● What to produce
Find every line in the records below that contains "current", and copy it.

● Available records
^^^^^^^^^^^^^^^^

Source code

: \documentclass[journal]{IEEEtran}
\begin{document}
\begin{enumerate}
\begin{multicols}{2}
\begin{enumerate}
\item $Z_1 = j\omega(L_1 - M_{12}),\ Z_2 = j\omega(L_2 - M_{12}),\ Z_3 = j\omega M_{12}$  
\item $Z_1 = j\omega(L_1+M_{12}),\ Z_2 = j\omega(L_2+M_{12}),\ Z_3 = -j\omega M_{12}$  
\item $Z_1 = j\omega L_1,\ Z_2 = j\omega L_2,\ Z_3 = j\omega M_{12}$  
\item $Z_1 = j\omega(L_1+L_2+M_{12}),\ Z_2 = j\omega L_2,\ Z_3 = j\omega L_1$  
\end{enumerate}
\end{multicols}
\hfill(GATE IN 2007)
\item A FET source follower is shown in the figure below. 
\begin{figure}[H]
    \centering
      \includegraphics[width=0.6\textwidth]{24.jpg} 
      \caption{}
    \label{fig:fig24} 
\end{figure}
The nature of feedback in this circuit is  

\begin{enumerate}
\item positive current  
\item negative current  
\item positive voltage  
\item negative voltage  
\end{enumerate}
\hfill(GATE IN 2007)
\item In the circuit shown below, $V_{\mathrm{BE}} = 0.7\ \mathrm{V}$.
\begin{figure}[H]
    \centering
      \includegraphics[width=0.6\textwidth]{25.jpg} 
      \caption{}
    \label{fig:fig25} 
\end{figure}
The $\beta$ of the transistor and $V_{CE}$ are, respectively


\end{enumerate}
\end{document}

^^^^^^^^^^^^^^^^

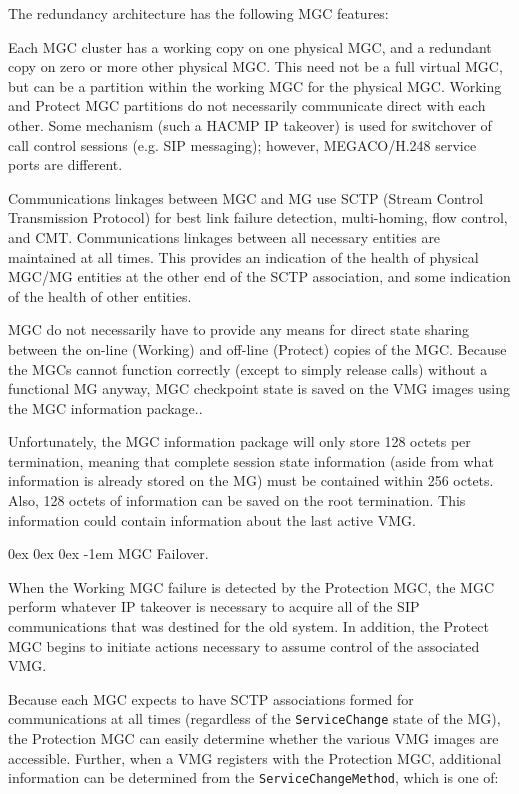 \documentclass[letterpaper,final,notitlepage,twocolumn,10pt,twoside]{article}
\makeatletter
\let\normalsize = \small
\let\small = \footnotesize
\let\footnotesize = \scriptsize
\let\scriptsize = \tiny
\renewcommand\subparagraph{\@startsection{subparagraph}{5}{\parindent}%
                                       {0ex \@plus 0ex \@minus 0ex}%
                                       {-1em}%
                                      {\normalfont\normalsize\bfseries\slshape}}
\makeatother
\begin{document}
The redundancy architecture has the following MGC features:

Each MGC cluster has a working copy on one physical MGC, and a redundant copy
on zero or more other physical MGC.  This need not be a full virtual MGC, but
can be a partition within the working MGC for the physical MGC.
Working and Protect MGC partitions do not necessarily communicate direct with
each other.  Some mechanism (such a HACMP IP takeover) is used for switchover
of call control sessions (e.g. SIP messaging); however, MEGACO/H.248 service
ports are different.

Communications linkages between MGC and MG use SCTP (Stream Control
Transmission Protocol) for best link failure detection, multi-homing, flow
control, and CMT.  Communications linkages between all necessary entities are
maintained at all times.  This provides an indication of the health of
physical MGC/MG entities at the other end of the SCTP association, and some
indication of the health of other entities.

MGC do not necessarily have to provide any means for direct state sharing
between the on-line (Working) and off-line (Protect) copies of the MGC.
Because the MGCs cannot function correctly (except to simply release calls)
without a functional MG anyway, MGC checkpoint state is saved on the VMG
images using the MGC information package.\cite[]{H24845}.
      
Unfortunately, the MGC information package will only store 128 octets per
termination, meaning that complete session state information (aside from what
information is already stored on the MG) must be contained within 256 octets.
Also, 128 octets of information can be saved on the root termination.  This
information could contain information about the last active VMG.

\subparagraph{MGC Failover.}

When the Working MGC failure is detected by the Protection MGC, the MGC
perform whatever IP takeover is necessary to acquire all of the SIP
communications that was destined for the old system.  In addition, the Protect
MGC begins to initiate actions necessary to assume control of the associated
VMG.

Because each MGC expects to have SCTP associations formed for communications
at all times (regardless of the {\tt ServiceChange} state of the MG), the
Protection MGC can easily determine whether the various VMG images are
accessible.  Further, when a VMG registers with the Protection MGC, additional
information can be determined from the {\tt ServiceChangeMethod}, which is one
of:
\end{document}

^^^^^^^^^^^^^^^^

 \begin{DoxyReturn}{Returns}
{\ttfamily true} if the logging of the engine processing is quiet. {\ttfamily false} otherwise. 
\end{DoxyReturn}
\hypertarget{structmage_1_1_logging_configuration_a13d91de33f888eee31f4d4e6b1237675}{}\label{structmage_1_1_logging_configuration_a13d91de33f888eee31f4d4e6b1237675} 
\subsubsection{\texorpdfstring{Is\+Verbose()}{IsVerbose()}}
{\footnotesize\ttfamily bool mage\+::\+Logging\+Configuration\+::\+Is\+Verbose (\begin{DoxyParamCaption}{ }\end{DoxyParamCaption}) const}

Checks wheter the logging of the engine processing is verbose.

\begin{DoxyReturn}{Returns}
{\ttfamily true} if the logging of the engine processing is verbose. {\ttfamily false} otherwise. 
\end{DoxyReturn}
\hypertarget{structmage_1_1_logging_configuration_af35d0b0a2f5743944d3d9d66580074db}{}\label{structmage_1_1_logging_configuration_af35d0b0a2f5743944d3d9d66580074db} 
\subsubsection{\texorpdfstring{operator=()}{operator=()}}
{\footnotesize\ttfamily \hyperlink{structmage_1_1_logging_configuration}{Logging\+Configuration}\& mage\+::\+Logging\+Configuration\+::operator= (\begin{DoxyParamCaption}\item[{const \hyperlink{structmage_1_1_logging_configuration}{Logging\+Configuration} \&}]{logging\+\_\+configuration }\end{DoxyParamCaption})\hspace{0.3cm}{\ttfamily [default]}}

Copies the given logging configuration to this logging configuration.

^^^^^^^^^^^^^^^^

● Answer to this problem
\item positive current  
\item negative current  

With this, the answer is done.